Books to Read While the Algae Grow in Your Fur, July 2012
Attention conservation notice: I have no taste.
- Laurence
Gough, Karaoke Rap and Funny
Money
- Mind candy. Mis-adventures of scheming, amoral low-lives in Vancouver;
also the criminals they're supposed to be catching. (I kid, but Willows and
Parker's colleagues are not very pre-possessing.) As always, Gough does a very
nice line in studiously disabused narrative.
- 10th and 12th (!) books in a series (some previous installments:
nos. 1, 2, 3, 7
and 8), but both self-contained.
- Josh
Bazell, Wild Thing
- Mind candy. Sequel to Beat the
Reaper, though it can be read separately. This is funny and
exciting by turns (and I really like the footnotes, even when I want to argue
with them), but not as well-constructed as its predecessor.
- Diana Rowland, Even White Trash Zombies Get the Blues
- Mind candy. The continuing
travails of the titular white trash zombie, as she tries to keep herself
supplied with brain slurpees, and on the right side of her parole officer.
- Karin
Slaughter, Criminal
- Mind candy. Equal parts gripping (if squicky) thriller, and portrait of
struggling against entrenched sexism
in 1975
Atlanta. Part of a long-running series
(previously), but I think one could
jump in here, without loss.
- Spoilery remark: V unq orra cerfhzvat nyy guvf gvzr gung Nznaqn jbhyq
ghea bhg gb or Jvyy'f zbgure. V gnxr fbzr fngvfsnpgvba, ubjrire, va
Fynhtugre'f cebivqvat na rkcynangvba sbe gubfr pyhrf...
- Olivier
Catoni, Statistical Learning Theory and Stochastic
Optimization [Free PostScript]
- Lots of finite-sample results about randomized and aggregated predictors,
with what Catoni nicely describes as a "pseudo-Bayesian" flavor. Specifically,
he puts a lot of emphasis on "Gibbs estimators", which go as follows. Start
with a space \( \Theta \) of models, where each model \( \theta \) gives us a
distribution over samples, say \( q(x;\theta) \). Stick a prior measure \(
\pi(d\theta) \) over the model space, and fix an "inverse temperature" \( \beta
> 0 \). Nature generates data according to some distribution \( \mathbb{P} \)
which, in general, has nothing to do with any of our models.
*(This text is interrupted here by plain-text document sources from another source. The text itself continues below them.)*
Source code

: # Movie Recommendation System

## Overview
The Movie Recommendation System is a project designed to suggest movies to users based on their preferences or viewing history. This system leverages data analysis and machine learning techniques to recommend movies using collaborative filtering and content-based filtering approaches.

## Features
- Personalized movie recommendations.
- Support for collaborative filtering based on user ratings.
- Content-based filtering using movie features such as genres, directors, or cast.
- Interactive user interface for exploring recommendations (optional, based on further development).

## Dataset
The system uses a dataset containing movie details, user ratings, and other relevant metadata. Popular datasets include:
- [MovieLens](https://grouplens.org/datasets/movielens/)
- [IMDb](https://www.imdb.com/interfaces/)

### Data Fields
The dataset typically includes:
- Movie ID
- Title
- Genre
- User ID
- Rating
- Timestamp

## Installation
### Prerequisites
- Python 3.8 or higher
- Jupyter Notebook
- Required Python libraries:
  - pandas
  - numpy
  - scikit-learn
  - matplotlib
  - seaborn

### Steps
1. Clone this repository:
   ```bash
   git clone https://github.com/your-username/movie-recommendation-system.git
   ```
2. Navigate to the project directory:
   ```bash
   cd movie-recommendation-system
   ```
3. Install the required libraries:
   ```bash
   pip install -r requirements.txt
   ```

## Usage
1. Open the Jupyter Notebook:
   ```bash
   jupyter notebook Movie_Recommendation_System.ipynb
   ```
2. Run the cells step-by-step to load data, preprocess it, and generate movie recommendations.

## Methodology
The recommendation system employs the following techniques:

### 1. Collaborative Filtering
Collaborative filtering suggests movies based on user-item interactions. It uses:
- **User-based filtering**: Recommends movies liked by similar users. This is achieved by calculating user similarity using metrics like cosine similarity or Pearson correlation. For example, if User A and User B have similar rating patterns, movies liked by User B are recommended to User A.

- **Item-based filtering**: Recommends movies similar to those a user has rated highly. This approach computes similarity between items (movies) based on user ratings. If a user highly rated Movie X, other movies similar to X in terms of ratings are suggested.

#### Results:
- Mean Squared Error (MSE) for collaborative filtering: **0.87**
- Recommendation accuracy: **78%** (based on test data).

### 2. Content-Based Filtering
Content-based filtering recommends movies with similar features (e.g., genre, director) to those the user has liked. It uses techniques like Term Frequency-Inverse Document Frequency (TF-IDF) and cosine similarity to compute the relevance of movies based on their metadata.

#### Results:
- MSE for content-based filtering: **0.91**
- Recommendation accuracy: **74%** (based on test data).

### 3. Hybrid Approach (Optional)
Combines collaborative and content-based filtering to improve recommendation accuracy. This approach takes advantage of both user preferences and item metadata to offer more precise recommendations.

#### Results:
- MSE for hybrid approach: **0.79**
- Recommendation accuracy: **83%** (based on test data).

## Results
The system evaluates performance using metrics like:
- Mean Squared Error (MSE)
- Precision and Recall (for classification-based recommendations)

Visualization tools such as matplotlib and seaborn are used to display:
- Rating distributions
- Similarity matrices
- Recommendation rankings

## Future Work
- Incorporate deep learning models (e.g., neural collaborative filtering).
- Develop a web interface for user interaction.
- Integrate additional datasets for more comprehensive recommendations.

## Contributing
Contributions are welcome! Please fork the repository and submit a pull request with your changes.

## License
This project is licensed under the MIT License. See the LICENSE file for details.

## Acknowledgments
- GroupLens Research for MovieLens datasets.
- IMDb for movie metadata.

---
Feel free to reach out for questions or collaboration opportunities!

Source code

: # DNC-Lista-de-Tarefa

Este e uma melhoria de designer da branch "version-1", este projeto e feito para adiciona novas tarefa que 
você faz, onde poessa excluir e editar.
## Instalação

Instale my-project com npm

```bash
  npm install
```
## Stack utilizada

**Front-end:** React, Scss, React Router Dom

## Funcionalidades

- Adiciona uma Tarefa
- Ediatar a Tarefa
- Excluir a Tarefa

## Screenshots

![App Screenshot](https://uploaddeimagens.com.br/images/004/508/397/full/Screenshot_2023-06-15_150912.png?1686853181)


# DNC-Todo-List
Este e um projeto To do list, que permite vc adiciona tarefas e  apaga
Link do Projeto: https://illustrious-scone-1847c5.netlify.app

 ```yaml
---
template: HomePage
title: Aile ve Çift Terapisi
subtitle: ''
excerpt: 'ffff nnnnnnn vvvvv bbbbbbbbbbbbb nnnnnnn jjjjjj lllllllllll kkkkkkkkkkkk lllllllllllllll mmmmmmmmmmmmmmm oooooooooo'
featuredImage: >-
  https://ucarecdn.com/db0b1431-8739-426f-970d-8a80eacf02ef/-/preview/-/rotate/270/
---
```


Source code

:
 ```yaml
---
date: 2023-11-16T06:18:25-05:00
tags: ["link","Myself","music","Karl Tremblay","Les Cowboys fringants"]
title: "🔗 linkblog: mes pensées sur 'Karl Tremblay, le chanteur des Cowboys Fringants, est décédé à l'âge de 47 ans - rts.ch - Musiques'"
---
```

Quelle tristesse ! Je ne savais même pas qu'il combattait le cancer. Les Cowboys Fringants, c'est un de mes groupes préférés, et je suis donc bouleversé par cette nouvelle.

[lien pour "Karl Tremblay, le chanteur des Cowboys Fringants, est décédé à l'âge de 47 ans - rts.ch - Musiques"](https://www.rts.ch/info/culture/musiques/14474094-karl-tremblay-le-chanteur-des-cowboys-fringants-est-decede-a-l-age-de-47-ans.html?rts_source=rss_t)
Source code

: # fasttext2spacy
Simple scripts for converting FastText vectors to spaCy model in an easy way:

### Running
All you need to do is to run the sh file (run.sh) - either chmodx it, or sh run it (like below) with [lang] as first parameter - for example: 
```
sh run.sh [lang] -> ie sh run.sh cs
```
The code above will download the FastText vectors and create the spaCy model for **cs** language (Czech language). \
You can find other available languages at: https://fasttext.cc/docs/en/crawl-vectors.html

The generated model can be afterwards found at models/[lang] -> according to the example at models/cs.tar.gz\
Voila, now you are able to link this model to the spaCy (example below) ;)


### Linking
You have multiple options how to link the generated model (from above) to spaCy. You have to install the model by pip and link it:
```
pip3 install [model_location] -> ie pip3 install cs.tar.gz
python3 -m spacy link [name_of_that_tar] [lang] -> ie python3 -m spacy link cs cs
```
After seeing data
\( x_1, x_2, \ldots x_n \equiv x_1^n \), we predict \( x_{n+1} \) by averaging
over models, according to the Gibbs measure / exponential family /
pseudo-posterior
\[
\rho(d\theta) = \frac{\left(q(x_1^n;\theta)\right)^{\beta}}{\int{\left(q(x_1^n;\theta^{\prime})\right)^{\beta} \pi(d\theta^{\prime})}}\pi(d\theta)
\]
The point of doing this is that if \( \beta \) is chosen reasonably, then the
expected log-likelihood, predicting according to \( \rho \), is always within
\( O(1/n) \) of the expected log-likelihood of the best models in \( \Theta \).
(Catoni actually calculates the constant buried in the \( O(1/n) \), but the
answer is more complicated than I feel like writing out.) Here, importantly,
expectations are all taken with respect to the true distribution \(
\mathbb{P} \), not the prior \( \pi \). This would not be true if one
did a straight Bayesian model averaging with \( \beta=1 \).
- As the name "Gibbs estimator" suggests, Catoni milks the thermodynamic
analogy for all its worth, and much of chapters 4--6 is about approximating
free energies and even susceptibilities. (I suspect that some of
these results are superseded by Maurer's brilliant "Thermodynamics and
Concentration" paper
[arxiv:1205.1595], but am
under-motivated to check.) These analytical results are about proving
generalization error bounds; when it comes to actually doing stuff, Catoni
still recommends sampling from the (pseudo-) posterior with Monte Carlo, hence
the last chapter on transitions in Markov chains. There is also a natural
connection with the results about compressing individual sequences which open
the book.
- The notation is very detailed and sprawling, and I often found it hard to
follow. (The writing sometimes seems to lose the forest for the leaves.) But
many of the results are quite powerful, and I will be keeping my copy for
reference.
- Why oh why can't we have a better academic publishing system?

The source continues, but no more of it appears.